Rural communities are delighted that they have been spared cuts in their mail delivery service.
New Zealand Post has announced it will be halving deliveries to urban areas to three days a week.
However, it says its rural delivery service will remain the same - five days a week.
The number of letters being posted has fallen by 30% since 2006 and New Zealand Post has been reviewing its services.
Chief executive Brian Roche says it was clear from the consultation that mail services still represent a vital link to rural communities, which do not have the same access to fast internet as urban people.
He says New Zealand Post looked at the commercial operations and believed it could get it to work five days a week and the company has committed to doing that for as long as it can.
Mr Roche says it is not meant to create unnecessary uncertainty but it is a very dynamic situation and New Zealand Post is comfortable with the compromise that has been reached.
Rural Women New Zealand president Liz Evans says the announcement is a relief.
She says even in today's world when so much, such as banking, is done via the internet, that is not always the way in rural areas.

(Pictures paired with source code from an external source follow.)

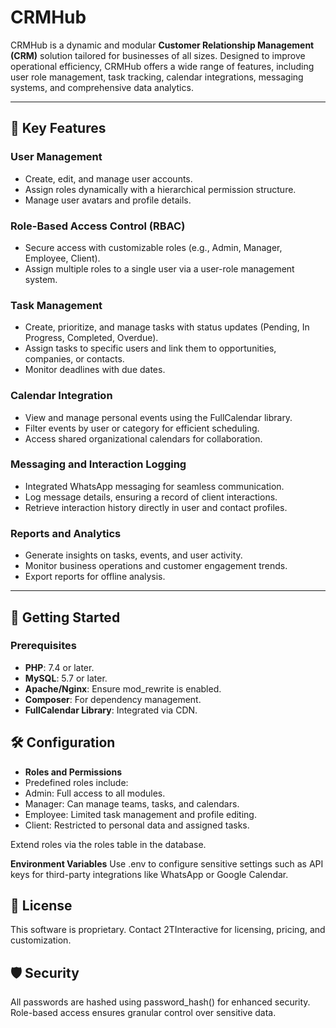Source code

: # CRMHub

CRMHub is a dynamic and modular **Customer Relationship Management (CRM)** solution tailored for businesses of all sizes. Designed to improve operational efficiency, CRMHub offers a wide range of features, including user role management, task tracking, calendar integrations, messaging systems, and comprehensive data analytics.

---

## 🔑 Key Features
### User Management
- Create, edit, and manage user accounts.
- Assign roles dynamically with a hierarchical permission structure.
- Manage user avatars and profile details.

### Role-Based Access Control (RBAC)
- Secure access with customizable roles (e.g., Admin, Manager, Employee, Client).
- Assign multiple roles to a single user via a user-role management system.

### Task Management
- Create, prioritize, and manage tasks with status updates (Pending, In Progress, Completed, Overdue).
- Assign tasks to specific users and link them to opportunities, companies, or contacts.
- Monitor deadlines with due dates.

### Calendar Integration
- View and manage personal events using the FullCalendar library.
- Filter events by user or category for efficient scheduling.
- Access shared organizational calendars for collaboration.

### Messaging and Interaction Logging
- Integrated WhatsApp messaging for seamless communication.
- Log message details, ensuring a record of client interactions.
- Retrieve interaction history directly in user and contact profiles.

### Reports and Analytics
- Generate insights on tasks, events, and user activity.
- Monitor business operations and customer engagement trends.
- Export reports for offline analysis.

---

## 🚀 Getting Started

### Prerequisites
- **PHP**: 7.4 or later.
- **MySQL**: 5.7 or later.
- **Apache/Nginx**: Ensure mod_rewrite is enabled.
- **Composer**: For dependency management.
- **FullCalendar Library**: Integrated via CDN.

## 🛠 Configuration

- **Roles and Permissions**
- Predefined roles include:
- Admin: Full access to all modules.
- Manager: Can manage teams, tasks, and calendars.
- Employee: Limited task management and profile editing.
- Client: Restricted to personal data and assigned tasks.

Extend roles via the roles table in the database.

**Environment Variables**
Use .env to configure sensitive settings such as API keys for third-party integrations like WhatsApp or Google Calendar.

## 📜 License
This software is proprietary.
Contact 2TInteractive for licensing, pricing, and customization.

## 🛡️ Security
All passwords are hashed using password_hash() for enhanced security.
Role-based access ensures granular control over sensitive data.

"The rural people, farming people, lifestyle block people rely on the rural delivery system to provide them with goods and services that the urban people can just go down to the corner shop for."
Ms Evans says the postal service in rural areas deals with all sorts of things, and people in those areas feel privileged and glad the service is still going to be available for five days.
Federated Farmers' president Bruce Wills says he is also delighted that the five day service will remain intact.
He says many rural businesses are still heavily reliant on it and the faster internet service available through the Rural Broadband Initiative has not reached all country communities.